◆ **About this task**
Retrieve every line from the records in which the word "into" occurs.

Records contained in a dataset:
━━━━━━━━━━━━━━━━━━━━
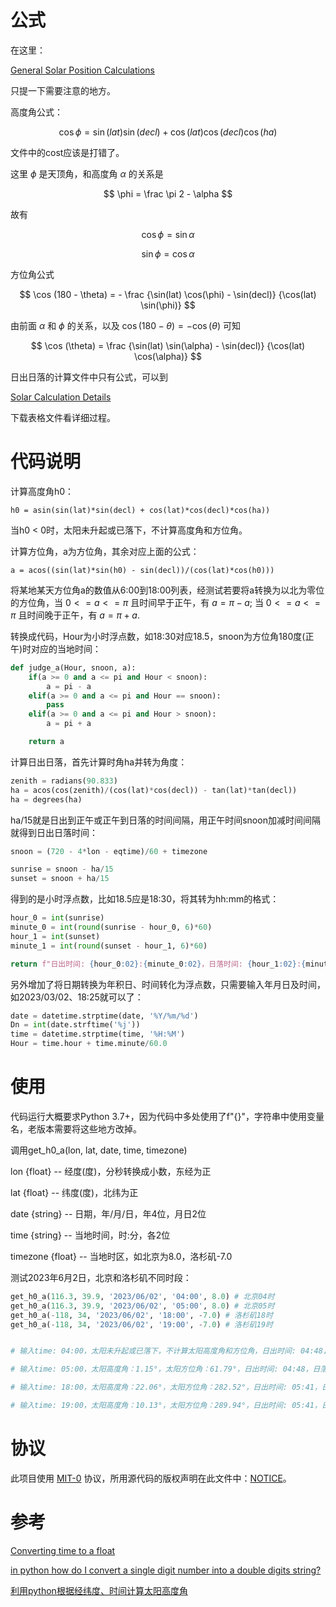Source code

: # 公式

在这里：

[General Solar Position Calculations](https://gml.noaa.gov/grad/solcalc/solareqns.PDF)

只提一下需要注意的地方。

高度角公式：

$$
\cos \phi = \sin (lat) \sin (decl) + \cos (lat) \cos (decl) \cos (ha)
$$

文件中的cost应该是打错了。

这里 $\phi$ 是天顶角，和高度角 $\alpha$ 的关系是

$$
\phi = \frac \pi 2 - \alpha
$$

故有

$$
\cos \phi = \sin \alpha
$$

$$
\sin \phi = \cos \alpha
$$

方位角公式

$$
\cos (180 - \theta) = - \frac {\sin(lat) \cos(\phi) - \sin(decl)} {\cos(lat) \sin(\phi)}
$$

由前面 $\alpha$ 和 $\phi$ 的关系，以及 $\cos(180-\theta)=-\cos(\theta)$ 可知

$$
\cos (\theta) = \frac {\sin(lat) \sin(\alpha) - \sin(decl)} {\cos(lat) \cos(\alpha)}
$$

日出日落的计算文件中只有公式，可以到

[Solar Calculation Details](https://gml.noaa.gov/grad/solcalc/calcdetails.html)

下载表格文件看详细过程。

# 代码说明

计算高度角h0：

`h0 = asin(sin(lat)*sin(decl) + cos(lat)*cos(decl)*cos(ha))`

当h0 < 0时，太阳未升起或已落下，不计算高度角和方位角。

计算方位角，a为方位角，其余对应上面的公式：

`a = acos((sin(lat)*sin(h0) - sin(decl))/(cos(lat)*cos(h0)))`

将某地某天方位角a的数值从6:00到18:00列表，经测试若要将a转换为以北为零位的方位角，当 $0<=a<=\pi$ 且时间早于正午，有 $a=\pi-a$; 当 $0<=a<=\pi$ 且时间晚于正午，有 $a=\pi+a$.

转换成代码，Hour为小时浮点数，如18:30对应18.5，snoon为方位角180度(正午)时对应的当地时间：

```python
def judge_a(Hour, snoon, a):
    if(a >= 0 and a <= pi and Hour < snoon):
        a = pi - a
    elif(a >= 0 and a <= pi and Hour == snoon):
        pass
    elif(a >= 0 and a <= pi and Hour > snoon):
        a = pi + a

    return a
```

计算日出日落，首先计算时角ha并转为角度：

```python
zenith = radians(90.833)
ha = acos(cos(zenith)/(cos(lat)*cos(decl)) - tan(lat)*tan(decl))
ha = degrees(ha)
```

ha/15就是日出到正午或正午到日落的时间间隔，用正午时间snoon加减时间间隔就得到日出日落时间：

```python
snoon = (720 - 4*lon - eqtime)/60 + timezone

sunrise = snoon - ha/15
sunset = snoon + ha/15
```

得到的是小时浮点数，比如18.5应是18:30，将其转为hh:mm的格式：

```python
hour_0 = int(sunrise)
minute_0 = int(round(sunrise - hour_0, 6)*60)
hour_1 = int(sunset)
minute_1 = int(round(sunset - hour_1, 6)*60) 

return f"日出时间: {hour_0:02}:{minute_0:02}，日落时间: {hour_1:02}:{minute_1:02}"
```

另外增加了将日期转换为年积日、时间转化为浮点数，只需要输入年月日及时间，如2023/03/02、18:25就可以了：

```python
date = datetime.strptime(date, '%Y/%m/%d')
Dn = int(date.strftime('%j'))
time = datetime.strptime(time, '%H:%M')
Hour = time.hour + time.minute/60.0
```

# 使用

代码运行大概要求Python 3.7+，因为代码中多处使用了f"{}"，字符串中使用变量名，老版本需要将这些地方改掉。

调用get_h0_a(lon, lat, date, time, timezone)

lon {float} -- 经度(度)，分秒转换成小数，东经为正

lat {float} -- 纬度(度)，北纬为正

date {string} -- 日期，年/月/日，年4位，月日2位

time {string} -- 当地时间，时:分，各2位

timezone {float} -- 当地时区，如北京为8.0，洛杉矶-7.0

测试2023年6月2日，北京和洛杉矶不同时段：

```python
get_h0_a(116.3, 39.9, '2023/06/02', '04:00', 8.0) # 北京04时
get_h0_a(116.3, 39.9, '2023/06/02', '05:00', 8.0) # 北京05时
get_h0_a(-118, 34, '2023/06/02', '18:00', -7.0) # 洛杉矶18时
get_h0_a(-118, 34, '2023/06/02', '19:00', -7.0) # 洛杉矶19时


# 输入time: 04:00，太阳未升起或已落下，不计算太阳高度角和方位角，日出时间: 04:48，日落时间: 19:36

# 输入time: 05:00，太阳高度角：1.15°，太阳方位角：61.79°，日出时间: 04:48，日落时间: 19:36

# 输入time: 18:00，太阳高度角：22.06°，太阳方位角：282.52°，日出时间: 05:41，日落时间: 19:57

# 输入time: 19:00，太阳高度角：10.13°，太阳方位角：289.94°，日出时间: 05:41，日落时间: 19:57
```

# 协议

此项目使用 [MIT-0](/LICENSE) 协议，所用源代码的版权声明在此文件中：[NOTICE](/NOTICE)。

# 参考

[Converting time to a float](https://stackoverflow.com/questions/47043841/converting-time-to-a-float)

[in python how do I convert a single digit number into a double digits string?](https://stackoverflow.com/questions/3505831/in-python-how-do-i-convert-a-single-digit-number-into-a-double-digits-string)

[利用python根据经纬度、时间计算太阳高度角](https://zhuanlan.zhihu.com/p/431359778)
━━━━━━━━━━━━━━━━━━━━
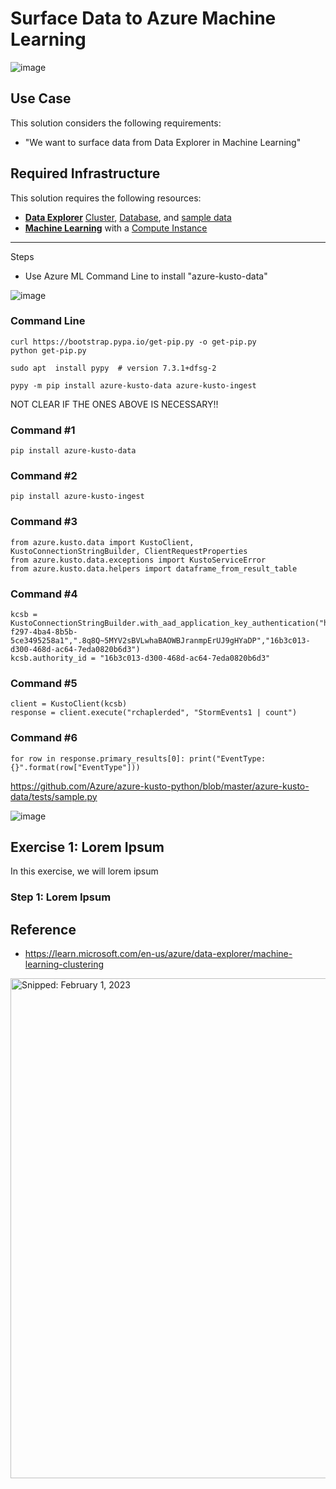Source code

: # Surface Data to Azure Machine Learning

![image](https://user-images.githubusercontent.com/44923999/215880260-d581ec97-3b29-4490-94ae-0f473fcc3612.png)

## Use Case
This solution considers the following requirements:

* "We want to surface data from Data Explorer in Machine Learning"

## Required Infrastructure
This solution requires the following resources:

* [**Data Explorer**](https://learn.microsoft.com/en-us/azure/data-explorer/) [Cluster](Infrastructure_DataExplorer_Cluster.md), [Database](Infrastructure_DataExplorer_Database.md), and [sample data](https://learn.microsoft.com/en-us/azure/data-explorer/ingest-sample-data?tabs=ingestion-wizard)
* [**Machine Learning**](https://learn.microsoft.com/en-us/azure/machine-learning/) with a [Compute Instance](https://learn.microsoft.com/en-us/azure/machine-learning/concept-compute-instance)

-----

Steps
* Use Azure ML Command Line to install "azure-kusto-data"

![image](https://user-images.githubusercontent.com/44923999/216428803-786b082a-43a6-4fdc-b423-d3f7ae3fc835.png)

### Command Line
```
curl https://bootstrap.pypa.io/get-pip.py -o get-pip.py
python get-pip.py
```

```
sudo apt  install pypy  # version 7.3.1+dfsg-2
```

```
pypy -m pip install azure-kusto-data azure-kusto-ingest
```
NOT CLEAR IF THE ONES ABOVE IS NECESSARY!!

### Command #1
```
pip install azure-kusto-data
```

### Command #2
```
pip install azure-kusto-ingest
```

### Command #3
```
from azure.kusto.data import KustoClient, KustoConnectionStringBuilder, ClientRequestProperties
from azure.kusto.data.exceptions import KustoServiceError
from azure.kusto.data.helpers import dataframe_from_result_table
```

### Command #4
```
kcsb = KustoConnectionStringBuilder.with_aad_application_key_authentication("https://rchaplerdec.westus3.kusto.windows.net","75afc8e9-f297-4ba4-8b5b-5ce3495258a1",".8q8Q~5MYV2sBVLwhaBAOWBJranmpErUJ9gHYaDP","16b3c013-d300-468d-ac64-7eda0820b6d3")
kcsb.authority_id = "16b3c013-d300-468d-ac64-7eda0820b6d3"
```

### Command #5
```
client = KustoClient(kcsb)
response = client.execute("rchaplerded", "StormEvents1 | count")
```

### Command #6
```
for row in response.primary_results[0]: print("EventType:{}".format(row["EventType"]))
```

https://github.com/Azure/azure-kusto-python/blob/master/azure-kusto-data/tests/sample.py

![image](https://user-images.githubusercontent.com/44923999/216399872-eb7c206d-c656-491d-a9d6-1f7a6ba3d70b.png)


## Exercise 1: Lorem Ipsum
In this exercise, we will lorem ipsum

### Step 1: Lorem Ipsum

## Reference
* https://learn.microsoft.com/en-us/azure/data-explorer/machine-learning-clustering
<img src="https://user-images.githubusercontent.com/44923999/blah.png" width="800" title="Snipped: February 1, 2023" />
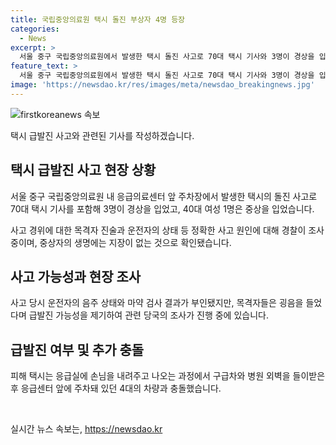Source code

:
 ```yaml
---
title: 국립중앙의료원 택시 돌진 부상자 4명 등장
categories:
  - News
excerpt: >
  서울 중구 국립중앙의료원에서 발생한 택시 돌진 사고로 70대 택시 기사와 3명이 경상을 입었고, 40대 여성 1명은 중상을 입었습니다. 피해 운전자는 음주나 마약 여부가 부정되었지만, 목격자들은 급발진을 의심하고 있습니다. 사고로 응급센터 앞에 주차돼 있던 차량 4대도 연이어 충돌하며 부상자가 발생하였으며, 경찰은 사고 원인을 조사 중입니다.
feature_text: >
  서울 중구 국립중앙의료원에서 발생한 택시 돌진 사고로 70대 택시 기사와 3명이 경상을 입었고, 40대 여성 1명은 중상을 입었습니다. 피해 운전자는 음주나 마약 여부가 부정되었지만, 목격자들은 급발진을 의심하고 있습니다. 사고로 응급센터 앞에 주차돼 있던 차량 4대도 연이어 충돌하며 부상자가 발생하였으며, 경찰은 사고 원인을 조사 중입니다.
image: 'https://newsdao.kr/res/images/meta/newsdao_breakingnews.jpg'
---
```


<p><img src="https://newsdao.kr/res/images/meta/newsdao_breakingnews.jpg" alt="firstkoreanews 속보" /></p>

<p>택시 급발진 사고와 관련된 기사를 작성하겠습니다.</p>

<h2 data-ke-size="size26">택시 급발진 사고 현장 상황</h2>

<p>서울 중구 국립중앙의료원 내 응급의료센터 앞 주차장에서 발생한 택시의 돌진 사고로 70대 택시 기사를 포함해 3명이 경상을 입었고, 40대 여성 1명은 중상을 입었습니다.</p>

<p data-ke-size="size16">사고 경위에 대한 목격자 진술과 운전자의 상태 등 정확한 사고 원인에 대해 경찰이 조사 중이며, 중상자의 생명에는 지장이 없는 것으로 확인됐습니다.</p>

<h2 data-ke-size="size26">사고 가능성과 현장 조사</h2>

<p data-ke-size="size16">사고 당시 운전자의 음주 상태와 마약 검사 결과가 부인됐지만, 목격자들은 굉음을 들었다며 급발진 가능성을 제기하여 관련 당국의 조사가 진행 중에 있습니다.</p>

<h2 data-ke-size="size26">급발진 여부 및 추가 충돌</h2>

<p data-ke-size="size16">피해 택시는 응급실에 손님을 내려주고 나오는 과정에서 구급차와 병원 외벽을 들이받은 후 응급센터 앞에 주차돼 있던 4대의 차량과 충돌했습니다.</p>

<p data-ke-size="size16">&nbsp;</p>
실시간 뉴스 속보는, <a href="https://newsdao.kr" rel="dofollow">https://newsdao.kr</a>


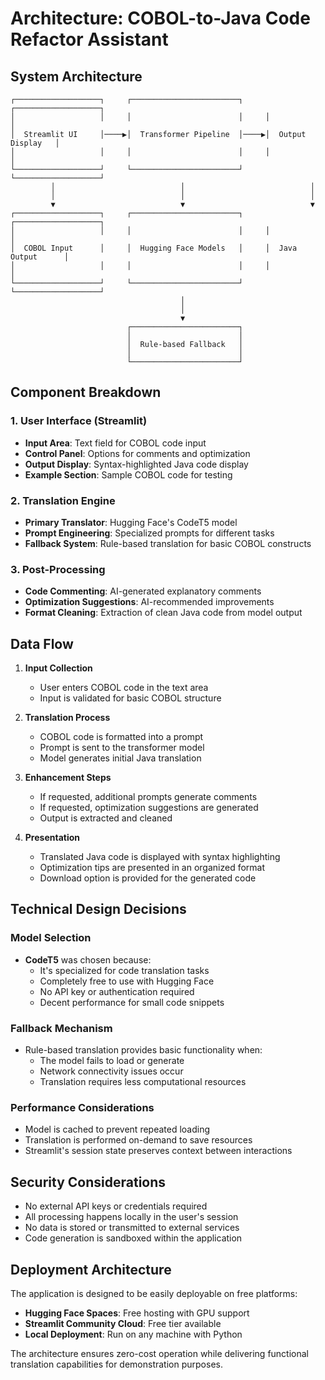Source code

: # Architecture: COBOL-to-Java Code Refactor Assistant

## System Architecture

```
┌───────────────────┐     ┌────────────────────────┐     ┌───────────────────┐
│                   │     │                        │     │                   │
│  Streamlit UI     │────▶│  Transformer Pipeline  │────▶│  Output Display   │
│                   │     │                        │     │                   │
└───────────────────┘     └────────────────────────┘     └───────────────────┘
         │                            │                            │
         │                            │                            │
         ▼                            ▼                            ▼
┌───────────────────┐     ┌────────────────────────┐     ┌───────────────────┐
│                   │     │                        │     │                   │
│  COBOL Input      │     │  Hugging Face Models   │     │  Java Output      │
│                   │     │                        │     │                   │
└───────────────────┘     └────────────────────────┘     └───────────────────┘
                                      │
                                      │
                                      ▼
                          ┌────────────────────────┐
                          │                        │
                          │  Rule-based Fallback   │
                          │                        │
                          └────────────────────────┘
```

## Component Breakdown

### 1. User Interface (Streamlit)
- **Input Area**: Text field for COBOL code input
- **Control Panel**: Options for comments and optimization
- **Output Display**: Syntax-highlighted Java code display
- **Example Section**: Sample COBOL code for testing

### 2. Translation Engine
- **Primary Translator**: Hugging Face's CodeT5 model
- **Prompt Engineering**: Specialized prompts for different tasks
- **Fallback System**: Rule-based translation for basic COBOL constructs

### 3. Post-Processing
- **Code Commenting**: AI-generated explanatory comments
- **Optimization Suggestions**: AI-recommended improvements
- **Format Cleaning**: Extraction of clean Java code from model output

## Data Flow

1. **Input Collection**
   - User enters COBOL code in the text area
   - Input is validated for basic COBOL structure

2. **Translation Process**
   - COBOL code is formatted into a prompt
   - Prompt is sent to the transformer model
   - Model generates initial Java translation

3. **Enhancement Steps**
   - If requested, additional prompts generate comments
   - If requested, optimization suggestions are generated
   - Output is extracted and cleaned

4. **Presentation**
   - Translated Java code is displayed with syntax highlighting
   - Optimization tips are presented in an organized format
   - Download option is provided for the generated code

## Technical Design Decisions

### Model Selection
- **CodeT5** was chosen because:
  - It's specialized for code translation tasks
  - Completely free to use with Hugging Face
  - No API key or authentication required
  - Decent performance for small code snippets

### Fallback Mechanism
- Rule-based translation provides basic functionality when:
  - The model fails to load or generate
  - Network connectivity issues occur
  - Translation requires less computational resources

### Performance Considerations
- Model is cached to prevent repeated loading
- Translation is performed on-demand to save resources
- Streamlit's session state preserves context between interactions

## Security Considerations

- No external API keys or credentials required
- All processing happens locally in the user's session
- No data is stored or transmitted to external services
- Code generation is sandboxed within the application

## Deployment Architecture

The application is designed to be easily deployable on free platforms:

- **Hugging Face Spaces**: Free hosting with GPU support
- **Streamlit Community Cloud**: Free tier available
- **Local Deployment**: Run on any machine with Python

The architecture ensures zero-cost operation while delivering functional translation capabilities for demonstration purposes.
━━━━━━━━━━━━━━━━━━━━
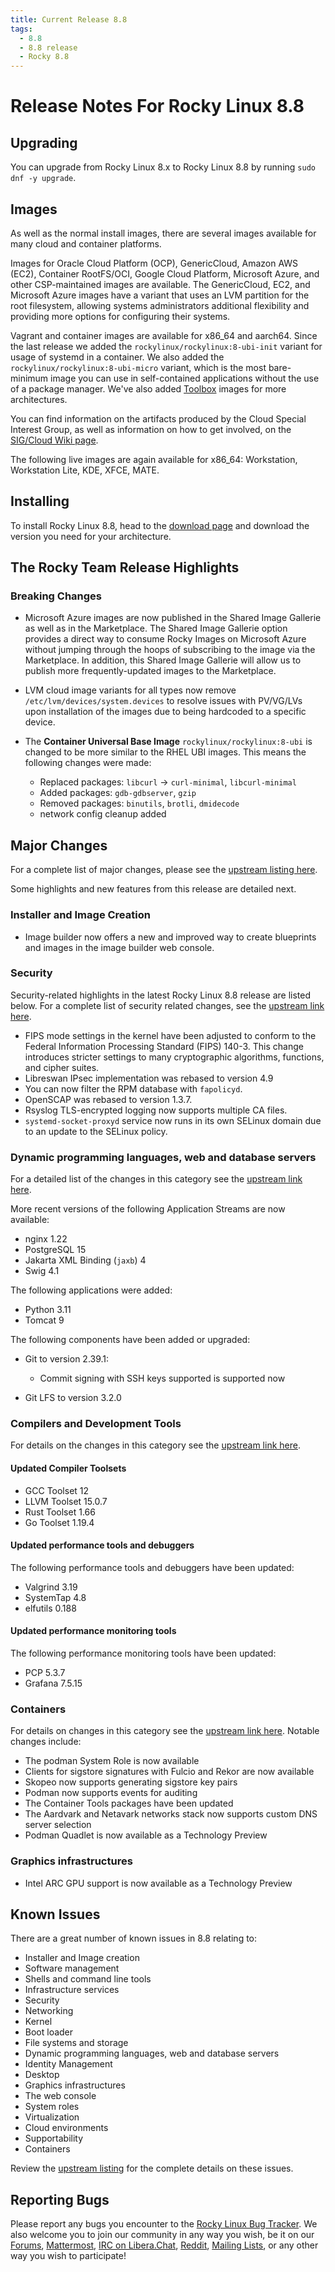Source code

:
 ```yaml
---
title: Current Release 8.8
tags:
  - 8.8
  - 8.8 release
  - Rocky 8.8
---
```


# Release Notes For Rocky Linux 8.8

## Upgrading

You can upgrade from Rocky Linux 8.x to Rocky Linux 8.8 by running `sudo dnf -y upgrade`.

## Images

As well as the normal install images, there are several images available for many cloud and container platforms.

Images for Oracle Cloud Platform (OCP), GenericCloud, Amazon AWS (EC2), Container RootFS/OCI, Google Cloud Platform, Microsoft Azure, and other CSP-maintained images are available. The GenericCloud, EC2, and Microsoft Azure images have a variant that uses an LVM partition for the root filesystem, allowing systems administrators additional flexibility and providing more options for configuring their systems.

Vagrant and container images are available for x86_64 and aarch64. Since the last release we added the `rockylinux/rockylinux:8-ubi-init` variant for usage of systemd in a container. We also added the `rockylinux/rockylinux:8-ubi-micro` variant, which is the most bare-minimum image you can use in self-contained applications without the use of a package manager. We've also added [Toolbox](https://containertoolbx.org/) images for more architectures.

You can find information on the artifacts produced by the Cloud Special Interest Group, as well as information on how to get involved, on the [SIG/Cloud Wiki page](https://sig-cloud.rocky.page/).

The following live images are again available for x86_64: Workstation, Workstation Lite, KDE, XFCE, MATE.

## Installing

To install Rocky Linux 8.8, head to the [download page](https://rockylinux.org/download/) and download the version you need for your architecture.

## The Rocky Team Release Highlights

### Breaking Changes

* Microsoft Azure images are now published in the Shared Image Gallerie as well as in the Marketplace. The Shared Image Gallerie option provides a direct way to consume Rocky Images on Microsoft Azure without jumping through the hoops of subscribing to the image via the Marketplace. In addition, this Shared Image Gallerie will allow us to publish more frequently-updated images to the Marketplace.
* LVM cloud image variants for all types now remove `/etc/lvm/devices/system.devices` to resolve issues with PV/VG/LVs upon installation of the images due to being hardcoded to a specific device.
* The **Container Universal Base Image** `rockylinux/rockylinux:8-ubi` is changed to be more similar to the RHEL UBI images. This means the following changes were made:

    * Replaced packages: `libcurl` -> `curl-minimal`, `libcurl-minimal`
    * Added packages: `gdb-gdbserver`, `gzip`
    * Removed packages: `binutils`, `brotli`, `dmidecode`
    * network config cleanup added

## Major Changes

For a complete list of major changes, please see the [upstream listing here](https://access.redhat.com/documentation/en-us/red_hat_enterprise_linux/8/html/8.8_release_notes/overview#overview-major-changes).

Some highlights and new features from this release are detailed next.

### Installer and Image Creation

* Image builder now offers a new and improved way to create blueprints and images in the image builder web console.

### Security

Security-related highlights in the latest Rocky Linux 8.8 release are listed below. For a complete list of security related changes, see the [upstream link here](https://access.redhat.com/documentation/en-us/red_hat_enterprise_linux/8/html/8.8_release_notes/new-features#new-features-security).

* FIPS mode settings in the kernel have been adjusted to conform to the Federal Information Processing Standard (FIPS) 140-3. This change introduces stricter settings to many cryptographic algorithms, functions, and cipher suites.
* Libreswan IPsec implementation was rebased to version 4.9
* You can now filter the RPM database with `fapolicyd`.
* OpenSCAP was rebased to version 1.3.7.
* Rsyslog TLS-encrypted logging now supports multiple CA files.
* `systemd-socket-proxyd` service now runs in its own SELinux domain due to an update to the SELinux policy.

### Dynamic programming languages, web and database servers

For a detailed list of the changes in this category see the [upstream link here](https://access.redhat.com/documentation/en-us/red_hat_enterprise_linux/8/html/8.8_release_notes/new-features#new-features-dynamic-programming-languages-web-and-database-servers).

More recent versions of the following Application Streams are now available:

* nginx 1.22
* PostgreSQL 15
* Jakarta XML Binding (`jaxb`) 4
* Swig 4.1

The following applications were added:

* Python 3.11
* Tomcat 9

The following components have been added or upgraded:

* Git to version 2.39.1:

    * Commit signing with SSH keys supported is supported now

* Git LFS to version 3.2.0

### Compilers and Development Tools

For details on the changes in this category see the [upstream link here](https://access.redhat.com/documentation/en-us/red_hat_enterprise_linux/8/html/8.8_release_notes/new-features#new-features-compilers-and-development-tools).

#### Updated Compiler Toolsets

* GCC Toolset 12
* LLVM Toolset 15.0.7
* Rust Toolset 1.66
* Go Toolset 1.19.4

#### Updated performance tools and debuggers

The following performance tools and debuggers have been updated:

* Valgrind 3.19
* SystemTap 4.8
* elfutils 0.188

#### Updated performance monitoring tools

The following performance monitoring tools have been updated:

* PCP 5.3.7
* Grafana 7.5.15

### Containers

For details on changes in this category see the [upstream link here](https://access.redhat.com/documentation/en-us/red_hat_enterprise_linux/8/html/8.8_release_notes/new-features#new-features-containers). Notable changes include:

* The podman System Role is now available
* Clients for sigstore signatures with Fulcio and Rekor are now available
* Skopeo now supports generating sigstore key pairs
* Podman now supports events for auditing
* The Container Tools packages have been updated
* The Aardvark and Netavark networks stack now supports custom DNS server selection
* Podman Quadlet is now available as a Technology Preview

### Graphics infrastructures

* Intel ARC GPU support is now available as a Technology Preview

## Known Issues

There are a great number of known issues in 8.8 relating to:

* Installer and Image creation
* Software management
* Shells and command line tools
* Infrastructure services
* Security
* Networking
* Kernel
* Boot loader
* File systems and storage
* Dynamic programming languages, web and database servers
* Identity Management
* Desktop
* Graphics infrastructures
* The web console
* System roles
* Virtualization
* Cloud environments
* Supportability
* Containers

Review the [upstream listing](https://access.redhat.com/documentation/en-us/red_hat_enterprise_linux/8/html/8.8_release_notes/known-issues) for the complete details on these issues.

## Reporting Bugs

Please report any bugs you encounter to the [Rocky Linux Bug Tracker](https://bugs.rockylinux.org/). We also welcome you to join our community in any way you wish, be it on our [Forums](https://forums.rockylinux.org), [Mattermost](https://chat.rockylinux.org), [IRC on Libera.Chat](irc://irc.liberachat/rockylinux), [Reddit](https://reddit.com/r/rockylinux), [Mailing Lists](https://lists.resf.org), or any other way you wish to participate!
━━━━━━━━━━━━━━━━━━━━
◆ **The answer**
[in python how do I convert a single digit number into a double digits string?](https://stackoverflow.com/questions/3505831/in-python-how-do-i-convert-a-single-digit-number-into-a-double-digits-string)
   - COBOL code is formatted into a prompt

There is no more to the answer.